◆ **Exercise directions**
In the listing below, find the line containing "Returns object's memory" and the line containing "is an instance". Repeat exactly those two lines and every line between them, nothing more.
============================================================
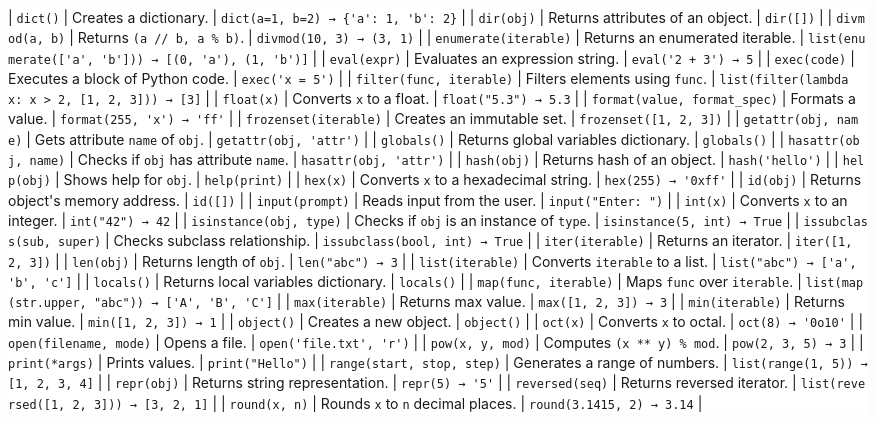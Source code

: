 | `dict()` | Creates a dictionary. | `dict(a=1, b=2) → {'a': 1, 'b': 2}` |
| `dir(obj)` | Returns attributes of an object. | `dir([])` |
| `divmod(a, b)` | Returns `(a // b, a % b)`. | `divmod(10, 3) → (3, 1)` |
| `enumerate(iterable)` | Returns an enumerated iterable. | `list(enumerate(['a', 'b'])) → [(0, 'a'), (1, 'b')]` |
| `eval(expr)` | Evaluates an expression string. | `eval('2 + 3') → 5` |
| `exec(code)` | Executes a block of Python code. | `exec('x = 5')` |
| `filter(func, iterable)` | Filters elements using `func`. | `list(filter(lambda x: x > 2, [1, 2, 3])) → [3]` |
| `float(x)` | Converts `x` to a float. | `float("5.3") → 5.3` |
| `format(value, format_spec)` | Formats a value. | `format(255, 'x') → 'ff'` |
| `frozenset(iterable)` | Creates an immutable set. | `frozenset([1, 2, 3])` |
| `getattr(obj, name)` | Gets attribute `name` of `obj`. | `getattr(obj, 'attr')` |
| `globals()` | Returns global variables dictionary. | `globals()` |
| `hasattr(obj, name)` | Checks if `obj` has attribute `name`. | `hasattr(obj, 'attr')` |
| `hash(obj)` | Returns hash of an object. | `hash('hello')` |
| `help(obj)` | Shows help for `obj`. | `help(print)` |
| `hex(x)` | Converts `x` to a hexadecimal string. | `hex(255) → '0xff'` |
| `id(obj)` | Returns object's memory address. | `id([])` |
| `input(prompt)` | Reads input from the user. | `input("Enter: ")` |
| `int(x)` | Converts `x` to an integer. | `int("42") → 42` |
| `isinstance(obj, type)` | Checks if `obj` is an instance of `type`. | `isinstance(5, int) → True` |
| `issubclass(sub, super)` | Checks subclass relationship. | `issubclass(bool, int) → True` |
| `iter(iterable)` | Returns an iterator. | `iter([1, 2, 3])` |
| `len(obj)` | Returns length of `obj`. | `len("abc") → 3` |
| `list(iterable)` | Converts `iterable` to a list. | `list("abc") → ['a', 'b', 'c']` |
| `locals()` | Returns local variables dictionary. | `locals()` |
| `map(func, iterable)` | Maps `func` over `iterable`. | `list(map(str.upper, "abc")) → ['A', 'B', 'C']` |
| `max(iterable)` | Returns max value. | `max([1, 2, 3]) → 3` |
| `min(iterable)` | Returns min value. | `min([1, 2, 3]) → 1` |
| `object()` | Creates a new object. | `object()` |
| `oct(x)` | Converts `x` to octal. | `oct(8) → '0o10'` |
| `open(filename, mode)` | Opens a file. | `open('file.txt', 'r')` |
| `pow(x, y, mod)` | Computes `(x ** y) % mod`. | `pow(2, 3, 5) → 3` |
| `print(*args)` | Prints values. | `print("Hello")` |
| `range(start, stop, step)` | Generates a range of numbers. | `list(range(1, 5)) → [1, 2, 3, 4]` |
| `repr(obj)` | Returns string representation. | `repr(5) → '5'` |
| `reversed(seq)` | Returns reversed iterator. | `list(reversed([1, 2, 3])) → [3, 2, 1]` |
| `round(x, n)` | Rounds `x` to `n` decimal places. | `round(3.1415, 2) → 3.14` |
============================================================
◆ **Result of the exercise**
| `id(obj)` | Returns object's memory address. | `id([])` |
| `input(prompt)` | Reads input from the user. | `input("Enter: ")` |
| `int(x)` | Converts `x` to an integer. | `int("42") → 42` |
| `isinstance(obj, type)` | Checks if `obj` is an instance of `type`. | `isinstance(5, int) → True` |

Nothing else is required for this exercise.